Our approach has been to define hardware semantics for all common software constructs and produce excellent hardware implementations through an extensive compilation, analysis and optimization process. We have implemented this compilation approach in Forge, which accepts input in languages such as C, C++ or Java.

To test our approach with a real-world design, we needed a design that met the following criteria — complexity over 20,000 gates, an available hand-coded implementation and an available high-level description. After some discussions with the microelectronics group at Sun Microsystems Inc. (Mountain View, Calif.), they suggested that the FPU for the picoJava core would be a good candidate.

The design was about 40,000 gates, the hand-coded RTL Verilog was readily available through Sun's Community Source License (CSL), and Sun could provide us with a C functional description. Our challenge was to take the high-level description, compile it into RTL Verilog using Forge and synthesize it to gates. We could then compare our automatically compiled results to the hand-coded CSL version.

For all benchmarking activities described in this article, we used Forge HC beta 1.19.2.7, which is available for download from our Web site.

During the development of the picoJava FPU, Sun had internally coded a C software model and test vectors to represent and test the desired functionality. This model used case statements to represent muxes, built a multiplier through the use of shifts and adds, had a microsequencer to control its operation, and implemented the instruction ROMs using arrays. Sun shared this model with us, and it became our starting point.
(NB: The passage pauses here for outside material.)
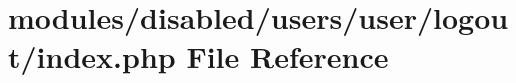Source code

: \hypertarget{disabled_2users_2user_2logout_2index_8php}{\section{modules/disabled/users/user/logout/index.php File Reference}
\label{disabled_2users_2user_2logout_2index_8php}
}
The C model was translated into Verilog by Sun engineers. The CSL Verilog became our baseline. The synthesis of the CSL Verilog gave us the standard to compare against. The goal was to come close to the CSL results in terms of speed and area while dramatically improving designer productivity by working at the level of software design instead of RTL design.

Our first step was to port the C model to Java, since Java byte codes are the input to Forge. To do this, we had to remove the pointers in the code, move the global variables to object field variables, change the C integer conditional tests to "compares against zero" and modify the unsigned integer C variables to work in Java, which expects signed variables.

We took a "modify as little as possible" approach to this exercise. When we had ported the code, we verified the Java model against the C model. The original model was coded to compare against the UltraSparc FPU results during the execution of the model.

While we could have done the same, it seemed cleaner to compare output result vectors for each model, so we added output vector generation to both the C and Java models. We then ran the vector set on the C and Java models on an UltraSparc workstation and compared the vector results. They matched.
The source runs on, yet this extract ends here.